In the absence of video evidence and objective measurements to define diver ability, we compute the mean net score (not including the multiplier for DD) over all dives and all meets in which a diver has participated. There is a precedent in previous papers on diving, ice skating, and gymnastics, for using the median score as a measure of athlete ability (Emerson and Meredith, 2011; Emerson et al., 2009; Heiniger and Mercier, 2021); however,
For each meet, dive, and diver, we compute a discrepancy score, Ddmr, which is the difference between the diver's estimated ability (competency) and the judges’ combined net score for a particular dive and meet.
Results for an analysis of discrepancy
We used ridgeline plots (Wilke, 2020) to show the distribution of the discrepancy according to gender, age, dive position, dive direction, and DD for all meets, divers, and dives (Figures 1–3).
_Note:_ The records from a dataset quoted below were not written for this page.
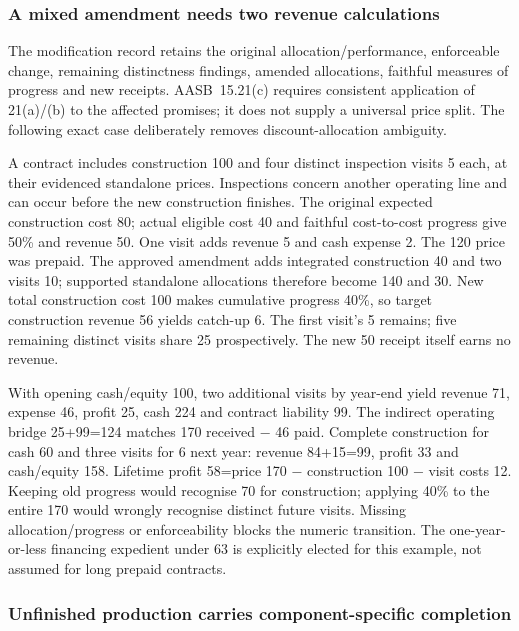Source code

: \hypertarget{a-mixed-amendment-needs-two-revenue-calculations}{%
\subsubsection{A mixed amendment needs two revenue calculations}\label{a-mixed-amendment-needs-two-revenue-calculations}}

The modification record retains the original allocation/performance, enforceable change, remaining distinctness findings, amended allocations, faithful measures of progress and new receipts. AASB~15.21(c) \citep[paras.~18--21,39--45,73--90]{aasb15dated} requires consistent application of 21(a)/(b) to the affected promises; it does not supply a universal price split. The following exact case deliberately removes discount-allocation ambiguity.

A contract includes construction 100 and four distinct inspection visits 5 each, at their evidenced standalone prices. Inspections concern another operating line and can occur before the new construction finishes. The original expected construction cost 80; actual eligible cost 40 and faithful cost-to-cost progress give 50\% and revenue 50. One visit adds revenue 5 and cash expense 2. The 120 price was prepaid. The approved amendment adds integrated construction 40 and two visits 10; supported standalone allocations therefore become 140 and 30. New total construction cost 100 makes cumulative progress 40\%, so target construction revenue 56 yields catch-up 6. The first visit's 5 remains; five remaining distinct visits share 25 prospectively. The new 50 receipt itself earns no revenue.

With opening cash/equity 100, two additional visits by year-end yield revenue 71, expense 46, profit 25, cash 224 and contract liability 99. The indirect operating bridge 25+99=124 matches 170 received − 46 paid. Complete construction for cash 60 and three visits for 6 next year: revenue 84+15=99, profit 33 and cash/equity 158. Lifetime profit 58=price 170 − construction 100 − visit costs 12. Keeping old progress would recognise 70 for construction; applying 40\% to the entire 170 would wrongly recognise distinct future visits. Missing allocation/progress or enforceability blocks the numeric transition. The one-year-or-less financing expedient under 63 is explicitly elected for this example, not assumed for long prepaid contracts.

\hypertarget{unfinished-production-carries-component-specific-completion}{%
\subsubsection{Unfinished production carries component-specific completion}\label{unfinished-production-carries-component-specific-completion}}

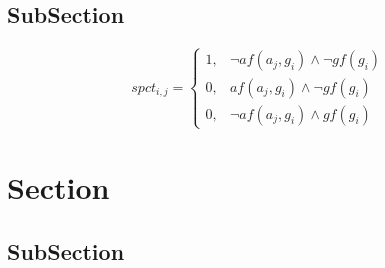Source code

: \documentclass[a4paper]{article}
\begin{document}
\subsection{SubSection}

\begin{equation}
spct_{i,j} =
\begin{cases}
1, & \text{$\neg af(a_j,g_i) \wedge \neg gf(g_i)$}\\
0, & \text{$af(a_j,g_i) \wedge \neg gf(g_i)$}\\
0, & \text{$\neg af(a_j,g_i) \wedge gf(g_i)$}
\end{cases}
\end{equation}

\section{Section}

\subsection{SubSection}
\end{document}

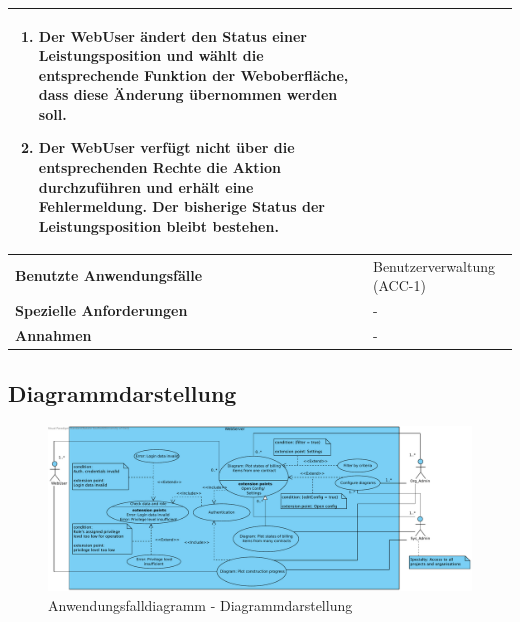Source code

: \begin{longtable}[c]{|p{4cm}|p{10cm}|}
\begin{enumerate}
        \item Der WebUser \"andert den Status einer Leistungsposition und w\"ahlt die entsprechende Funktion der Weboberfl\"ache,  dass diese \"Anderung \"ubernommen werden soll.
        \item Der WebUser verf\"ugt nicht \"uber die entsprechenden Rechte die Aktion durchzuf\"uhren und erh\"alt eine Fehlermeldung. Der bisherige Status der Leistungsposition bleibt bestehen.
    \end{enumerate}                                                                                                    \\ \hline
    \textbf{Benutzte Anwendungsfälle} & Benutzerverwaltung (ACC-1)                                                                \\ \hline
    \textbf{Spezielle Anforderungen}  & -                                                                                         \\ \hline
    \textbf{Annahmen}                 & -                                                                                         \\ \hline
\end{longtable}

\clearpage

\subsection{Diagrammdarstellung}

\begin{figure}[h]
    \centering
    \includegraphics[width=\linewidth]{img/diagrams/diagramme_verwalten.pdf}
    \caption{Anwendungsfalldiagramm - Diagrammdarstellung}
    \label{fig:anwendungsfalldiagramm-dia-verwaltung}
\end{figure}

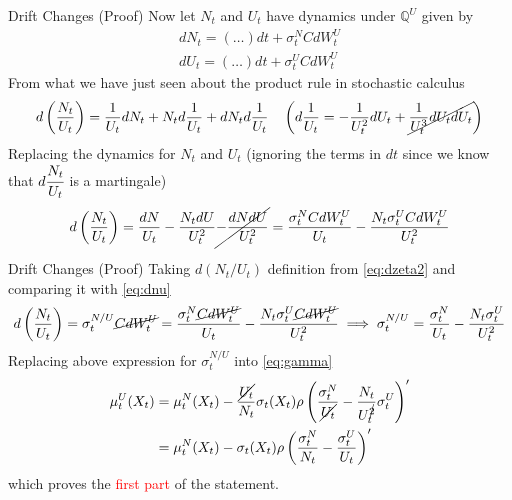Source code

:\documentclass{beamer}
\begin{document}
\begin{frame}{Drift Changes (Proof)}	
Now let $N_t$ and $U_t$ have dynamics under $\mathbb{Q}^U$ given by 
\begin{equation*}
	\begin{gathered}
		dN_t = (\ldots) dt + \sigma_t^NCdW^U_t\\
		dU_t = (\ldots) dt + \sigma_t^UCdW^U_t 
	\end{gathered}
\end{equation*}
	\pause
        From what we have just seen about the product rule in stochastic calculus
        \begin{equation*}
          \begin{gathered}
            d\left(\frac{N_t}{U_t}\right)=\frac{1}{U_t}dN_t+N_td\frac{1}{U_t}+dN_td\frac{1}{U_t} \quad \left(d\frac{1}{U_t}=-\frac{1}{U^2_t}dU_t+\cancel{\frac{1}{U^3_t}dU_tdU_t}\right) \\
          \end{gathered}
  \end{equation*}
	\pause
  Replacing the dynamics for $N_t$ and $U_t$ (ignoring the terms in $dt$ since we know that $d\cfrac{N_t}{U_t}$ is a martingale)
  \begin{equation}
    d\left(\frac{N_t}{U_t}\right) = \frac{dN}{U_t}-\frac{N_tdU}{U^2_t}\cancel{-\frac{dNdU}{U_t^2}}=\frac{\sigma^N_t CdW^U_t}{U_t} - \frac{N_t\sigma^U_t C dW^U_t}{U^2_t}
    \label{eq:dnu}
  \end{equation}
\end{frame}

\begin{frame}{Drift Changes (Proof)}   
  Taking $d(N_t/U_t)$ definition from \cref{eq:dzeta2} and comparing it with \cref{eq:dnu}
  \begin{equation}
    d\left(\frac{N_t}{U_t}\right)=\sigma_t^{N/U}\cancel{C dW^U_t} = \frac{\sigma^N_t \cancel{CdW^U_t}}{U_t} - \frac{N_t\sigma^U_t \cancel{C dW^U_t}}{U^2_t}\implies \sigma_t^{N/U}= \frac{\sigma^N_t}{U_t} - \frac{N_t\sigma^U_t}{U^2_t}
  \end{equation}
  Replacing above expression for $\sigma_t^{N/U}$ into \cref{eq:gamma}
  \begin{equation}
    \begin{aligned}
      \mu_t^U(X_t)&=\mu_t^N(X_t)-\frac{\cancel{U_t}}{N_t}\sigma_t(X_t)\rho\left(\frac{\sigma^N_t}{\cancel{U_t}} - \frac{N_t}{U_t^{\cancel{2}}}\sigma^U_t\right)'\\
      &=\mu_t^N(X_t)-\sigma_t(X_t)\rho\left(\frac{\sigma^N_t}{N_t} - \frac{\sigma^U_t}{U_t}\right)'
    \end{aligned}
  \end{equation}
  which proves the \textcolor{red}{first part} of the statement.
\end{frame}
\end{document}
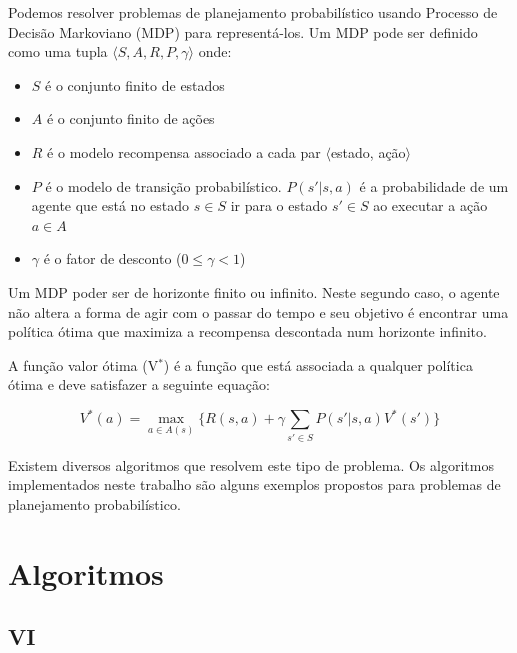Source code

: \documentclass[12pt,a4paper]{article}
\begin{document}
Podemos resolver problemas de planejamento probabilístico usando Processo de Decisão Markoviano (MDP) para representá-los. Um MDP pode ser definido como uma tupla $\langle S, A, R, P, \gamma \rangle$ onde:

\begin{itemize}
  \item $S$ é o conjunto finito de estados
  \item $A$ é o conjunto finito de ações
  \item $R$ é o modelo recompensa associado a cada par $\langle$estado, 
ação$\rangle$
  \item $P$ é o modelo de transição probabilístico. $P(s'|s,a)$ é a probabilidade de um agente que está no estado $s \in S$ ir para o estado $s' \in S$ ao executar a ação $a \in A$
  \item $\gamma$ é o fator de desconto ($0 \leq \gamma < 1$)
\end{itemize}


Um MDP poder ser de horizonte finito ou infinito. Neste segundo caso, o agente não altera  a forma de agir com o passar do tempo e seu objetivo é encontrar uma política ótima que maximiza a recompensa descontada num horizonte infinito.

A função valor ótima (V$^*$) é a função que está associada a qualquer política ótima e deve satisfazer a seguinte equação:

\begin{equation}\label{bellman}
V^*(a) = \max_{a\in A(s)}\{R(s,a) + \gamma \sum\limits_{s'\in S} P(s'|s, a) V^*(s')\}
\end{equation}

Existem diversos algoritmos que resolvem este tipo de problema. Os algoritmos implementados neste trabalho são alguns exemplos propostos para problemas de planejamento probabilístico.








\section{Algoritmos}\label{algoritmos}

\subsection{VI}\label{vi}

\end{document}
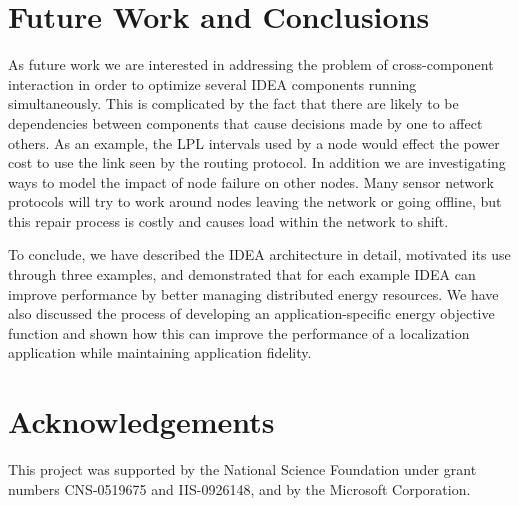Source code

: \section{Future Work and Conclusions}
\label{sec-futurework}

As future work we are interested in addressing the problem of cross-component
interaction in order to optimize several IDEA components running
simultaneously. This is complicated by the fact that there are likely to be
dependencies between components that cause decisions made by one to affect
others. As an example, the LPL intervals used by a node would effect the
power cost to use the link seen by the routing protocol. In addition we are
investigating ways to model the impact of node failure on other nodes. Many
sensor network protocols will try to work around nodes leaving the network or
going offline, but this repair process is costly and causes load within the
network to shift.

To conclude, we have described the IDEA architecture in detail, motivated its
use through three examples, and demonstrated that for each example IDEA can
improve performance by better managing distributed energy resources. We have
also discussed the process of developing an application-specific energy
objective function and shown how this can improve the performance of a
localization application while maintaining application fidelity. 

\section{Acknowledgements}

This project was supported by the National Science Foundation under grant
numbers CNS-0519675 and IIS-0926148, and by the Microsoft Corporation.
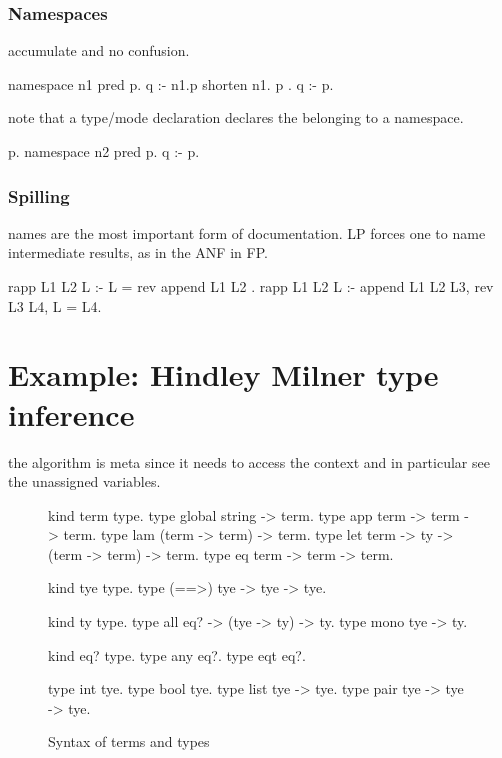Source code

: \documentclass[a4paper, 11pt]{book}
\begin{document}
\subsubsection{Namespaces}

accumulate and no confusion.

\begin{elpicode}
namespace n1 {
  pred p.
}
q :- n1.p
shorten n1.{ p }.
q :- p.
\end{elpicode}

note that a type/mode declaration declares the belonging to a namespace.

\begin{elpicode}
p.
namespace n2 {
  pred p.
  q :- p.
}
\end{elpicode}

\subsubsection{Spilling}

names are the most important form of documentation.
LP forces one to name intermediate results, as in the ANF
in FP.

\begin{elpicode}
rapp L1 L2 L :- L = {rev {append L1 L2} }.
rapp L1 L2 L :- append L1 L2 L3, rev L3 L4, L = L4.
\end{elpicode}

\section{Example: Hindley Milner type inference}

the algorithm is meta since it needs to access the context and
in particular see the unassigned variables.

\begin{figure}
\begin{elpicode}
kind term type.
type global  string -> term.
type app term -> term -> term.
type lam (term -> term) -> term.
type let term -> ty -> (term -> term) -> term.
type eq  term -> term -> term.

kind tye type.
type (==>) tye -> tye -> tye.  

kind ty type.
type all    eq? -> (tye -> ty) -> ty.
type mono   tye -> ty.

kind eq? type.
type any eq?. %
type eqt eq?. %

type int   tye.
type bool  tye.
type list  tye -> tye.
type pair  tye -> tye -> tye.
\end{elpicode}
\caption[syntax]{Syntax of terms and types\label{hm:syntax}}
\end{figure}
\end{document}

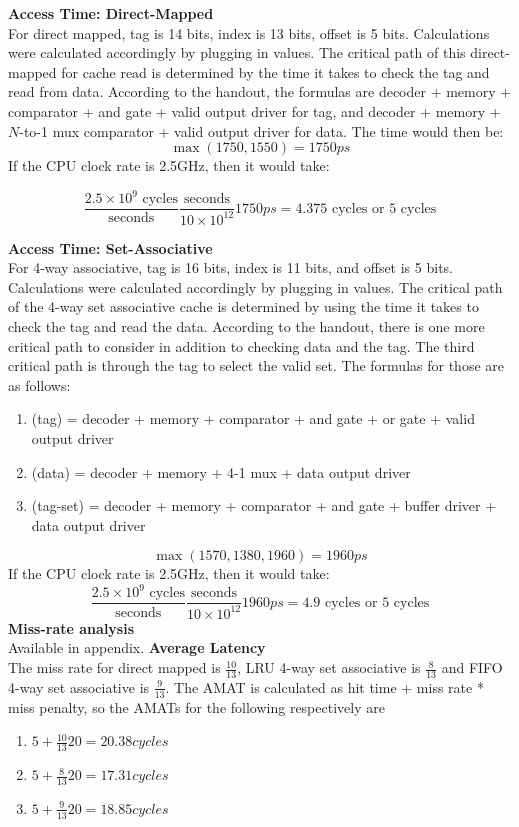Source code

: \documentclass[11pt]{article}
\begin{document}
\begin{Parts}
	\Part \textbf{Access Time: Direct-Mapped} \\
		For direct mapped, tag is 14 bits, index is 13 bits, offset is 5 bits. Calculations were calculated accordingly by plugging in values. The critical path of this direct-mapped for cache read is determined by the time it takes to check the tag and read from data. 
		According to the handout, the formulas are decoder + memory + comparator + and gate + valid output driver for tag, and decoder + memory + $N$-to-1 mux comparator + valid output driver for data. The time would then be:
		$$\max(1750, 1550) = 1750ps$$
	If the CPU clock rate is 2.5GHz, then it would take:
	
	$$\frac{2.5 \times 10^9 \text{ cycles}}{\text{seconds}}\frac{\text{seconds}}{10 \times 10^{12}} 1750ps = 4.375 \text{ cycles or } 5 \text{ cycles}$$
	
	\Part \textbf{Access Time: Set-Associative} \\
	 For 4-way associative, tag is 16 bits, index is 11 bits, and offset is 5 bits. Calculations were calculated accordingly by plugging in values. The critical path of the 4-way set associative cache is determined by using the time it takes to check the tag and read the data.
	 According to the handout, there is one more critical path to consider in addition to checking data and the tag. The third critical path is through the tag to select the valid set. The formulas for those are as follows:
	 \begin{enumerate}
	 	\item (tag) = decoder + memory + comparator + and gate + or gate + valid output driver
		\item (data) = decoder + memory + 4-1 mux + data output driver
		\item (tag-set) = decoder + memory + comparator + and gate + buffer driver + data output driver
	 \end{enumerate}
	 $$\max(1570, 1380, 1960) = 1960ps$$
	 If the CPU clock rate is 2.5GHz, then it would take:
	 $$\frac{2.5 \times 10^9 \text{ cycles}}{\text{seconds}}\frac{\text{seconds}}{10 \times 10^{12}} 1960ps = 4.9 \text{ cycles or } 5 \text{ cycles}$$
	\Part \textbf{Miss-rate analysis} \\
		Available in appendix.
	\Part \textbf{Average Latency} \\
		The miss rate for direct mapped is $\frac{10}{13}$, LRU 4-way set associative is $\frac{8}{13}$ and FIFO 4-way set associative is $\frac{9}{13}$. The AMAT is calculated as hit time + miss rate * miss penalty, so the AMATs for the following respectively are 
	\begin{enumerate}
		\item $5 + \frac{10}{13}20 = 20.38 cycles$
		\item $5 + \frac{8}{13}20 = 17.31 cycles$
		\item $5 + \frac{9}{13}20 = 18.85 cycles$
	\end{enumerate}
	

\end{Parts}
\end{document}
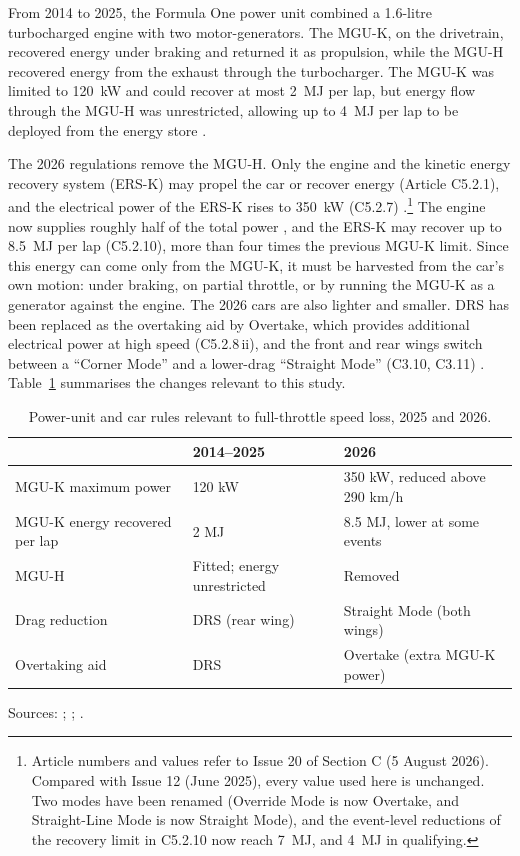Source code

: \documentclass[11pt,a4paper]{article}
\begin{document}
From 2014 to 2025, the Formula One power unit combined a 1.6-litre turbocharged engine with two motor-generators. The MGU-K, on the drivetrain, recovered energy under braking and returned it as propulsion, while the MGU-H recovered energy from the exhaust through the turbocharger. The MGU-K was limited to 120~kW and could recover at most 2~MJ per lap, but energy flow through the MGU-H was unrestricted, allowing up to 4~MJ per lap to be deployed from the energy store \citep{bopaiah2020strategy, bopaiah2021, limebeer2014ers}.

The 2026 regulations remove the MGU-H. Only the engine and the kinetic energy recovery system (ERS-K) may propel the car or recover energy (Article C5.2.1), and the electrical power of the ERS-K rises to 350~kW (C5.2.7) \citep{fia2026c}.\footnote{Article numbers and values refer to Issue 20 of Section C (5 August 2026). Compared with Issue 12 (June 2025), every value used here is unchanged. Two modes have been renamed (Override Mode is now Overtake, and Straight-Line Mode is now Straight Mode), and the event-level reductions of the recovery limit in C5.2.10 now reach 7~MJ, and 4~MJ in qualifying.} The engine now supplies roughly half of the total power \citep{medland2026rules}, and the ERS-K may recover up to 8.5~MJ per lap (C5.2.10), more than four times the previous MGU-K limit. Since this energy can come only from the MGU-K, it must be harvested from the car's own motion: under braking, on partial throttle, or by running the MGU-K as a generator against the engine. The 2026 cars are also lighter and smaller. DRS has been replaced as the overtaking aid by Overtake, which provides additional electrical power at high speed (C5.2.8\,ii), and the front and rear wings switch between a ``Corner Mode'' and a lower-drag ``Straight Mode'' (C3.10, C3.11) \citep{fia2026c, medland2026rules}. Table~\ref{tab:rules} summarises the changes relevant to this study.

\begin{table}[!htbp]
  \centering
  \caption{Power-unit and car rules relevant to full-throttle speed loss, 2025 and 2026.}
  \label{tab:rules}
  \small
  \begin{tabular}{lll}
    \toprule
     & 2014--2025 & 2026 \\
    \midrule
    MGU-K maximum power & 120 kW & 350 kW, reduced above 290 km/h \\
    MGU-K energy recovered per lap & 2 MJ & 8.5 MJ, lower at some events \\
    MGU-H & Fitted; energy unrestricted & Removed \\
    Drag reduction & DRS (rear wing) & Straight Mode (both wings) \\
    Overtaking aid & DRS & Overtake (extra MGU-K power) \\
    \bottomrule
  \end{tabular}

  \smallskip
  {\footnotesize Sources: \citet{bopaiah2020strategy, bopaiah2021}; \citet{fia2026c}; \citet{medland2026rules}.}
\end{table}
\end{document}
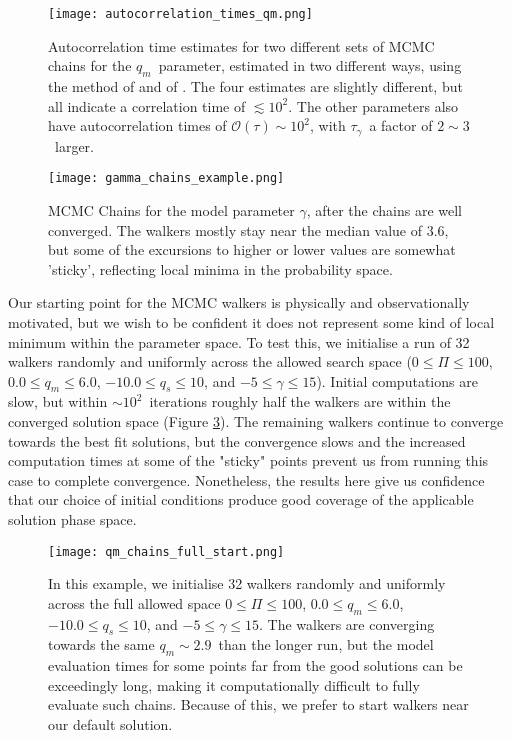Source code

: \documentclass[printer]{aa}
\begin{document}
\begin{figure}
  \texttt{[image: autocorrelation\_times\_qm.png]}
  \caption{Autocorrelation time estimates for two different sets of MCMC chains for the $q_m$~parameter, estimated in two different ways, using the method of \citet{2010GW} and of \citet{2013PASP..125..306F}.  The four estimates are slightly different, but all indicate a correlation time of $\lesssim 10^2$.  The other parameters also have autocorrelation times of $\mathcal{O}\left(\tau\right) \sim 10^2$, with $\tau_\gamma$~a factor of $2\sim3$~larger.}
  \label{fig:qm_chains}
\end{figure}

\begin{figure}
  \texttt{[image: gamma\_chains\_example.png]}
  \caption{MCMC Chains for the model parameter $\gamma$, after the chains are well converged.  The walkers mostly stay near the median value of $3.6$, but some of the excursions to higher or lower values are somewhat 'sticky', reflecting local minima in the probability space.}
  \label{fig:gamma_chains}
\end{figure}

Our starting point for the MCMC walkers is physically and observationally motivated, but we wish to be confident it does not represent some kind of local minimum within the parameter space.  To test this, we initialise a run of 32 walkers randomly and uniformly across the allowed search space ($0 \leq \Pi \leq 100$, $0.0 \leq q_m \leq 6.0$, $-10.0 \leq q_s \leq 10$, and $-5 \leq \gamma \leq 15$).  Initial computations are slow, but within $\sim 10^2$~iterations roughly half the walkers are within the converged solution space (Figure \ref{fig:qm_chains_full}).  The remaining walkers continue to converge towards the best fit solutions, but the convergence slows and the increased computation times at some of the "sticky" points prevent us from running this case to complete convergence.  Nonetheless, the results here give us confidence that our choice of initial conditions produce good coverage of the applicable solution phase space.

\begin{figure}
    \centering
    \texttt{[image: qm\_chains\_full\_start.png]}
    \caption{In this example, we initialise 32 walkers randomly and uniformly across the full allowed space $0 \leq \Pi \leq 100$, $0.0 \leq q_m \leq 6.0$, $-10.0 \leq q_s \leq 10$, and $-5 \leq \gamma \leq 15$.  The walkers are converging towards the same $q_m \sim 2.9$~than the longer run, but the model evaluation times for some points far from the good solutions can be exceedingly long, making it computationally difficult to fully evaluate such chains.  Because of this, we prefer to start walkers near our default solution.}
    \label{fig:qm_chains_full}
\end{figure}
\end{document}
The y-axis for each plot gives different categories for an explanatory variable. The x-axis is the discrepancy, which typically ranges from −25 to 15. The black line in the middle of each curve is the median discrepancy, the red area on the left of each curve marks the 2.5th percentile for the discrepancies, and the blue area on the right of each curve marks the 97.5th percentile for the discrepancies. For all ridgeline plots, the categories are ordered by the median discrepancy. For each category, the total number of dives is given under the category name on the vertical axis.

(a) Discrepancy by gender (gender referenced on the vertical axis). (b) Discrepancy by age at dive (age referenced on the vertical axis). Each curve is a density estimate of the discrepancy. The black line in the middle of each density curve is the median discrepancy, and the shaded areas on the left and right tails of the curves are the 2.5% and 97.5% quantiles, respectively.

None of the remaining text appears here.